If Thompson and Brown had been given more of a chance to contribute, the Browns likely would have had to pay more money to the Kansas City Monarchs, who owned the players’ rights, according to Kendrick. That may have been a factor in their limited opportunities. St. Louis released both players before the next season started.
“I really do think the St. Louis Browns thought that Hank Thompson and Willard Brown would do for them like Jackie had done for the Dodgers,” Kendrick said. “Quite frankly, no one really cared about the St. Louis Browns. If you are a St. Louis baseball fan, chances are you were a Cardinals fan.”
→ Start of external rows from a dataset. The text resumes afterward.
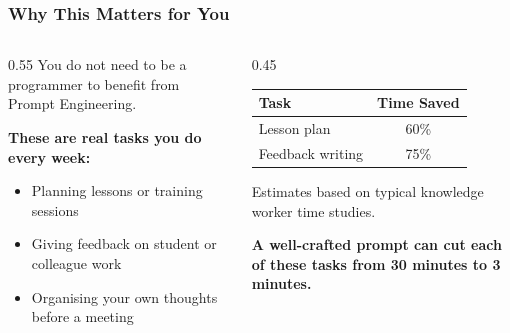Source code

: \begin{frame}[fragile]\frametitle{Why This Matters for You}

\begin{columns}
    \begin{column}[T]{0.55\linewidth}
    You do not need to be a programmer to benefit from Prompt Engineering.

    \medskip
    \textbf{These are real tasks you do every week:}
    \begin{itemize}
        \item Planning lessons or training sessions
        \item Giving feedback on student or colleague work
        \item Organising your own thoughts before a meeting
    \end{itemize}
    \end{column}
    \begin{column}[T]{0.45\linewidth}
    \begin{center}
    \renewcommand{\arraystretch}{1.4}
    \begin{tabular}{|l|c|}
    \hline
    \textbf{Task} & \textbf{Time Saved} \\
    \hline
    Lesson plan & 60\% \\
    Feedback writing & 75\% \\
    \hline
    \end{tabular}
    \end{center}
    \medskip
    {\tiny Estimates based on typical knowledge worker time studies.}
	
	    \textbf{A well-crafted prompt can cut each of these tasks from 30 minutes to 3 minutes.}
    \end{column}
\end{columns}

\end{frame}


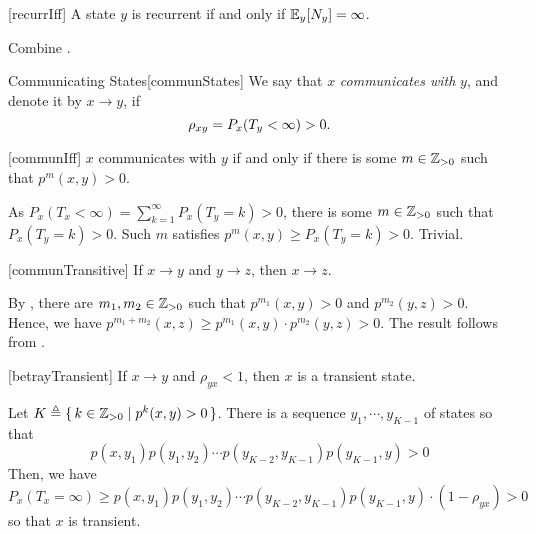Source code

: \documentclass[../probability.tex]{subfiles}
\begin{document}
\begin{Lemma}{}[recurrIff]
    A state \(y\) is recurrent if and only if \(\mathbb{E}_y[N_y] = \infty\).
\end{Lemma}
\begin{myproof}[Proof]
    Combine .
\end{myproof}

\begin{Definition}{Communicating States}[communStates]
    We say that \(x\) \emph{communicates with} \(y\), and denote it by \(x \to y\),
    if
    \[
        \rho_{xy} = P_x(T_y < \infty) > 0\text.
    \]
\end{Definition}

\begin{Lemma}{}[communIff]
    \(x\) communicates with \(y\) if and only if
    there is some \(m \in \ZZ_{>0}\) such that \(p^m(x, y) > 0\).
\end{Lemma}
\begin{myproof}[Proof]\hfill
\begin{pftfae}[labelwidth=\widthof{(\(\Rightarrow\))}]
    \ii[(\(\Rightarrow\))]
    As \(P_x(T_x < \infty) = \sum_{k=1}^\infty P_x(T_y = k) > 0\),
    there is some \(m \in \ZZ_{>0}\) such that \(P_x(T_y = k) > 0\).
    Such \(m\) satisfies \(p^m(x,y) \ge P_x(T_y = k) > 0\).
    \ii[(\(\Leftarrow\))]
    Trivial.
    \qedhere
\end{pftfae}
\end{myproof}

\begin{Lemma}{}[communTransitive]
    If \(x \to y\) and \(y \to z\), then \(x \to z\).
\end{Lemma}
\begin{myproof}[Proof]
    By , there are \(m_1, m_2 \in \ZZ_{>0}\)
    such that \(p^{m_1}(x, y) > 0\) and \(p^{m_2}(y, z) > 0\).
    Hence, we have \(p^{m_1+m_2}(x,z) \ge p^{m_1}(x, y) \cdot p^{m_2}(y, z) > 0\).
    The result follows from .
\end{myproof}

\begin{Lemma}{}[betrayTransient]
    If \(x \to y\) and \(\rho_{yx} < 1\), then \(x\) is a transient state.
\end{Lemma}
\begin{myproof}[Proof]
    Let \(K \triangleq \{\,k \in \ZZ_{>0} \mid p^k(x, y) > 0\,\}\).
    There is a sequence \(y_1, \cdots, y_{K-1}\) of states so that
    \[
        p(x, y_1) p(y_1, y_2) \cdots p(y_{K-2}, y_{K-1}) p(y_{K-1}, y) > 0
    \]
    Then, we have
    \[
        P_x(T_x = \infty)
        \ge p(x, y_1) p(y_1, y_2) \cdots p(y_{K-2}, y_{K-1}) p(y_{K-1}, y) \cdot (1 - \rho_{yx}) > 0
    \]
    so that \(x\) is transient.
\end{myproof}
\end{document}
Thompson wasn’t unemployed long. He went back to the Monarchs for the 1948 season until the New York Giants signed him to a professional contract the following year. Before he knew it, Thompson was making history again. Three months after the regular season began, Thompson was recalled from Triple-A Jersey City and became the first Black player on the Giants.
Given an opportunity to perform with New York, Thompson delivered. He spent nine years in the Giants organization, hit .267 and averaged 16 home runs and 60 RBIs in 906 games. He played mostly third base but also appeared in the outfield on occasion. In fact, it was as an outfielder that he once again found himself in the history books.
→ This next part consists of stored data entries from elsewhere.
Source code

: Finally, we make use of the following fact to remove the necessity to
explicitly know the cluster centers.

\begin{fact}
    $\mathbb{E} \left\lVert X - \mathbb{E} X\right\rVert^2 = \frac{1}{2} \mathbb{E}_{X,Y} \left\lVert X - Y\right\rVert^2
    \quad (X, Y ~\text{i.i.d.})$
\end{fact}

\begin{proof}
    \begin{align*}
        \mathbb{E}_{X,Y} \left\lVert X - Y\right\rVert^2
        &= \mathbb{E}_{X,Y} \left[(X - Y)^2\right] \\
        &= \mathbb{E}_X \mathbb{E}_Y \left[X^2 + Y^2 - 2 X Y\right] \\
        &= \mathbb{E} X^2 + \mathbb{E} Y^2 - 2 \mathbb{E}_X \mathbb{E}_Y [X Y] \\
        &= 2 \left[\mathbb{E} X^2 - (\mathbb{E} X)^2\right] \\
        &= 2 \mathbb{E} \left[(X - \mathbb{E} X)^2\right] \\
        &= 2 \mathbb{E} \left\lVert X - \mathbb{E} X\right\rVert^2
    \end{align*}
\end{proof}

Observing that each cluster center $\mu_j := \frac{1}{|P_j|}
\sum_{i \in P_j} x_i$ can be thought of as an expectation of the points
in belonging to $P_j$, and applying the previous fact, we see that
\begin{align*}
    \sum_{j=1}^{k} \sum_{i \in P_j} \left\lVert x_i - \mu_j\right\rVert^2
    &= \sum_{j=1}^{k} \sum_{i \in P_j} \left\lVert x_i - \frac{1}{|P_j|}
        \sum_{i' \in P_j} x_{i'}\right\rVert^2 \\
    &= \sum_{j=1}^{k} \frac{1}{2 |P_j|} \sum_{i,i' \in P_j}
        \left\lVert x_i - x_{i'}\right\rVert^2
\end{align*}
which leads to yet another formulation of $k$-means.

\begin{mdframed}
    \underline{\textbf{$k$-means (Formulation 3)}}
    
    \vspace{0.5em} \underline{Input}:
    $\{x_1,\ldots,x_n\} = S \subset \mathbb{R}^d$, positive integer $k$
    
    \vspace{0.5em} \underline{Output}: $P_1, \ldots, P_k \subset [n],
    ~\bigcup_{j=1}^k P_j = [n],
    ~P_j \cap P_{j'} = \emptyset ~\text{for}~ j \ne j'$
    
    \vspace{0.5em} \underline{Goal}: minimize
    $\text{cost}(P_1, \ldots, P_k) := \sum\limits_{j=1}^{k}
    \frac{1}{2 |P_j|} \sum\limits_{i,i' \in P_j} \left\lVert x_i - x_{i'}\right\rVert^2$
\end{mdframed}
In the 1951 World Series, Thompson joined Willie Mays and Monte Irvin to form the first all-Black outfield in a Major League game after Don Mueller sprained his ankle in the three-game tiebreaker series against the Dodgers.
Thompson returned to third, and three years later, he helped the Giants sweep the Indians in the 1954 World Series. Thompson rose to the occasion, going 4-for-11 (.364 average) with two RBIs, along with playing sparkling defense at the hot corner.
Thompson’s big league career came to an end after the 1956 season, when the Giants demoted him to Triple-A Minneapolis. It was a career that, ultimately, was less than it could have been, as Thompson battled alcoholism for much of his life.
“If not for the sum of his personal demons, he could have had a Hall of Fame-caliber career,” Kendrick said.
Those demons afflicted Thompson in the years after his baseball career was over. He was divorced, then convicted of armed robbery, resulting in a 10-year sentence. He was paroled in 1967 after spending three years in a Texas prison. He died of a seizure on Sept. 30, 1969, 13 years to the day after his final game as a Major Leaguer. He was 43 years old.